Im Zentrum dieser Deutung steht die Aussage, dass das Land Israel durchaus einmal anderen Völkern gehört habe, dass aber aufgrund der göttlichen Entscheidung das Land in den Besitz Israels gelangt sei (nach Raschi auch nicht grundlos, wie der Hinweis auf Israels Gerechtigkeit betont). Touitou (Touitou 1990) sieht hier eine Reaktion Raschis auf den ersten Kreuzzug (1096–99), zu dem Urban II. aufgerufen hatte und der 1099 mit der ‚Befreiung‘ des Heiligen Landes durch die Kreuzritter und der Einnahme Jerusalems endete, die vor allem als Befreiung des Heiligen Grabes verstanden wurde. Die Einnahme von Eretz Israel bedeutete natürlich Wasser auf die christlich-theologischen Mühlen, wonach der alte Israelbund endgültig durch den Neuen Bund Gottes mit der Kirche abgelöst sei, und stellte darin den jüdischen Erwählungsglauben und die damit verbundene Verheißung auf erneute Inbesitznahme des Landes und die Rückkehr der Juden einmal mehr in Frage. Raschis Auslegung ist allerdings sehr subtil formuliert: Man weiß nicht genau, ob sie auf die Zeit anspielt, als die Juden das Land einmal besaßen, oder ob sie eine Zukunftsaussage impliziert und damit die Hoffnung stärken möchte, dass einstmals das Land auf jeden Fall wieder an die Juden (zurück-)fällt, schon deshalb, weil es die Tora programmatisch an den Anfang stellt! Diese Auslegung richtet sich an eine angeschlagene und mutlose Gemeinde und zeigt, dass Raschis Bibelauslegung immer auch eine ‚seelsorgerliche‘ Aufgabe versah (zur weiteren Auseinandersetzung Rambans mit Raschis Kommentar siehe unten Kap. 6.3.a.).

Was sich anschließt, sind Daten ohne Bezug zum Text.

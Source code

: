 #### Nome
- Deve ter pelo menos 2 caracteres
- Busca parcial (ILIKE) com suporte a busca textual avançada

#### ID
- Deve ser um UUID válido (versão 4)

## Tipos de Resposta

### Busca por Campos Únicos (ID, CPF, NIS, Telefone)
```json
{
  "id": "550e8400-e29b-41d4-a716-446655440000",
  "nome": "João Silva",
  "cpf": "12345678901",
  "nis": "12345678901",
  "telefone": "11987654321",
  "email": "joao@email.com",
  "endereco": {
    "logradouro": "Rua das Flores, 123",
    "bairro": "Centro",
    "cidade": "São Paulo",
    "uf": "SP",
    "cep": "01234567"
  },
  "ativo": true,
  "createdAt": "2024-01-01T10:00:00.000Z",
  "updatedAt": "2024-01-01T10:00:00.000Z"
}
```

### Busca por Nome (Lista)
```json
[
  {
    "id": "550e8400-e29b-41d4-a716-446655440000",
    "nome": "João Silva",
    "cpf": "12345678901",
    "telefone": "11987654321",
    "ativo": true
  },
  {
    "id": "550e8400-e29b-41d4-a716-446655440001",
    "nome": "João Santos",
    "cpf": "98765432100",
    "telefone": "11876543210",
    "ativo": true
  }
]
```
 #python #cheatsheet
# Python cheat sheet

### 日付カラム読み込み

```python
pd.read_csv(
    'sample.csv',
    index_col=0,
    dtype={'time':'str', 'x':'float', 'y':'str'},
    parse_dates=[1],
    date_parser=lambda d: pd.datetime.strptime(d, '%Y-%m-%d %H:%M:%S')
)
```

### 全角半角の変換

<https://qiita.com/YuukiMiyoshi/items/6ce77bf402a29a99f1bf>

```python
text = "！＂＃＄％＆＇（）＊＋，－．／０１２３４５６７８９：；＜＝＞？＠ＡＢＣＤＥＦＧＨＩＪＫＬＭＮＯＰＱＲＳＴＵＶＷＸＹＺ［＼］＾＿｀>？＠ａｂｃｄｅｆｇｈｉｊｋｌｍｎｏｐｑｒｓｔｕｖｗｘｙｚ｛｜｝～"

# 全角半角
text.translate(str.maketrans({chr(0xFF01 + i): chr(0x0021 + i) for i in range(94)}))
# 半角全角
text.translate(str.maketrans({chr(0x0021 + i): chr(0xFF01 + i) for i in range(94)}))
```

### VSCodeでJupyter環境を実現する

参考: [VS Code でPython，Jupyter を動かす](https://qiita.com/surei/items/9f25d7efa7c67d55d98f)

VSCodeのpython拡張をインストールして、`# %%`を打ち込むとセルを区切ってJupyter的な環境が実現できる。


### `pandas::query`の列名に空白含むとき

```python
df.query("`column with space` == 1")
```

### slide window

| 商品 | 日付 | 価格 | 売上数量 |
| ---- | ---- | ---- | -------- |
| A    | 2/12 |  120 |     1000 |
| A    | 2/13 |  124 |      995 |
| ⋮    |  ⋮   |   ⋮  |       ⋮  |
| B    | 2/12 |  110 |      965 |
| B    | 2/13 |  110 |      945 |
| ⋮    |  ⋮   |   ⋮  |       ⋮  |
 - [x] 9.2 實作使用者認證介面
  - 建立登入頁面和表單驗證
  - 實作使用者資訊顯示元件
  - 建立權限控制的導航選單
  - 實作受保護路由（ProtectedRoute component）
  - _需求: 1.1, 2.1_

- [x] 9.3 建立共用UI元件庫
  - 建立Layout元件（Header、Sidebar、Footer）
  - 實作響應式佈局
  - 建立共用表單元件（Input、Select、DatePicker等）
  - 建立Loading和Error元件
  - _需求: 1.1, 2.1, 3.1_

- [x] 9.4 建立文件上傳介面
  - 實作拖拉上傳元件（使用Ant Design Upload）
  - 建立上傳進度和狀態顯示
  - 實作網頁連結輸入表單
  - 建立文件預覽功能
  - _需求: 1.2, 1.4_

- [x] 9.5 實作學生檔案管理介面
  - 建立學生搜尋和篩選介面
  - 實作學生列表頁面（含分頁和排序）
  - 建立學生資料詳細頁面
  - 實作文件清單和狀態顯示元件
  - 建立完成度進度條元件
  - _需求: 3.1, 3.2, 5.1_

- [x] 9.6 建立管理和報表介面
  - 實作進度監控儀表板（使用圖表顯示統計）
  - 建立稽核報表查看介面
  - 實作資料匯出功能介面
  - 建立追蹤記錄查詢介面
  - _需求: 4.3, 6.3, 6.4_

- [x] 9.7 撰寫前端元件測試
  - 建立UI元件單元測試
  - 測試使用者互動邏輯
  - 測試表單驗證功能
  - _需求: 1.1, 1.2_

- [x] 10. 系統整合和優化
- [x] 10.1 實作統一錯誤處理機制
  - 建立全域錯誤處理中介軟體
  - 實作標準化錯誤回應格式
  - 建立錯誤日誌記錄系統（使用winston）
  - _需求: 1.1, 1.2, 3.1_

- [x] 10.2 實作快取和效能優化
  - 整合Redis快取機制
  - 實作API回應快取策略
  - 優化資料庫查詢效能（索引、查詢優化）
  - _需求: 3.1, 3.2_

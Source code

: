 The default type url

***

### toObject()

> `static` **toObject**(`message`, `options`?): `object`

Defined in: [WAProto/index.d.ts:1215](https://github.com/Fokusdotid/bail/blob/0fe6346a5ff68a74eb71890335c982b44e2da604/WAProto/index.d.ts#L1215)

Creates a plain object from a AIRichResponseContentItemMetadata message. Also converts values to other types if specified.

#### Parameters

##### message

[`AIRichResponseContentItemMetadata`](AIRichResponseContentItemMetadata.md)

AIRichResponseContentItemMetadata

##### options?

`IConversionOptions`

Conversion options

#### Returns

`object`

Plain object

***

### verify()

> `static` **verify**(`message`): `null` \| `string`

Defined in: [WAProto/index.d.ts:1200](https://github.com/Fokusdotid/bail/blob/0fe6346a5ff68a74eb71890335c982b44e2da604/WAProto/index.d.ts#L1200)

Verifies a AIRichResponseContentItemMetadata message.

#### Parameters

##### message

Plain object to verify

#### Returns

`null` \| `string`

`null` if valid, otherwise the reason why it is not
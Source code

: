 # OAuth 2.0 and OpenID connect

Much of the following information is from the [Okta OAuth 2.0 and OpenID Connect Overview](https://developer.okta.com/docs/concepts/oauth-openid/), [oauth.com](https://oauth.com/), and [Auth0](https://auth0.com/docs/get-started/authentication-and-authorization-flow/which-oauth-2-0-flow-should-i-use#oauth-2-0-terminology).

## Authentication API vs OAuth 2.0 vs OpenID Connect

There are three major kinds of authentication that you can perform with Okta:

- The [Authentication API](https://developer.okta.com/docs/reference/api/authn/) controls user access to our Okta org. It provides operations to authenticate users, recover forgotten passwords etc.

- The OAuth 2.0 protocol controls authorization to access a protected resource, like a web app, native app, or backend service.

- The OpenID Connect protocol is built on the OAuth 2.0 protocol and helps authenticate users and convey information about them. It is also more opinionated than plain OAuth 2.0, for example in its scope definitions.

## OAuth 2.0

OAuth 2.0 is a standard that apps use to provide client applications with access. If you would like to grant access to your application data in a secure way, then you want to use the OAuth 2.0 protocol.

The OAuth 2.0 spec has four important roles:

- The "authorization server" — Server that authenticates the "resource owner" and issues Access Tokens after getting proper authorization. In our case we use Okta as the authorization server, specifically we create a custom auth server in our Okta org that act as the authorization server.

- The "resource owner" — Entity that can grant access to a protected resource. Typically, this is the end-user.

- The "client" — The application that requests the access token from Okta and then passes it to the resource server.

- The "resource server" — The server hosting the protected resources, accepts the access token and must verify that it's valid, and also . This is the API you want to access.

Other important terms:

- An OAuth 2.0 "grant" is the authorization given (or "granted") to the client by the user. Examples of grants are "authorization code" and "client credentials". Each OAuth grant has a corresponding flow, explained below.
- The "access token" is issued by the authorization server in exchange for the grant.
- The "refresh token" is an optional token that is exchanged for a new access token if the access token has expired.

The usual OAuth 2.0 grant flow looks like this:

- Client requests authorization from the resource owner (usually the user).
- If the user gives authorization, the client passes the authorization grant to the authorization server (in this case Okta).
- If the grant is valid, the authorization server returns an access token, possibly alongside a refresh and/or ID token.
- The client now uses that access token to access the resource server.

Aktualisierende PsalmenauslegungDie Psalmen bieten sich wie kaum eine andere der biblischen Literaturen an, den Gegensatz zwischen ‚gerecht‘ und ‚frevelhaft‘ aufzuzeigen und als für die eigene Zeit geltend zu beanspruchen. Ps 6,11 lautet in der biblischen Überlieferung: Zuschanden und sehr verstört werden alle meine Feinde, sie weichen zurück [jaschuvu] und werden im Nu beschämt. Raschis Erklärung nimmt ihren Ausgangspunkt bei dem Verb jaschuvu (*שוב), das nicht nur ‚zurück-umkehren/zurückweichen‘ zum Ausdruck bringt, sondern, |96|sofern mit einem zweiten Verb verbunden, das Moment der Wiederholung impliziert:
Raschi zu Ps 6,11Was bedeutet sie weichen zurück und werden im Nu beschämt? [Es bedeutet]: ein zweites Mal. Rabbi Jochanan sagte (vgl. Jalqut Schim‘oni, Bd. 2, § 714 [zu Ps 31,1]): In den zukünftigen Tagen wird der Heilige, er sei gepriesen, die Frevler unter den Völkern der Welt richten und sie zur gehinnom (‚Hölle‘) verurteilen. Wenn sie dann gegen ihn zornig werden, wird der Heilige, er sei gepriesen, sie wieder (zur Erde) zurückbringen und ihnen ihre Evangelien (giljonim; Sg. gillajon) zeigen. Und er wird sie (danach) richten und sie (wiederum) verurteilen. (Dann) bringt er sie zur gehinnom (‚Hölle‘) zurück. Dieses (nochmalige Verurteilen zur gehinnom ist eine doppelte Beschämung (buscha kefula) (für sie).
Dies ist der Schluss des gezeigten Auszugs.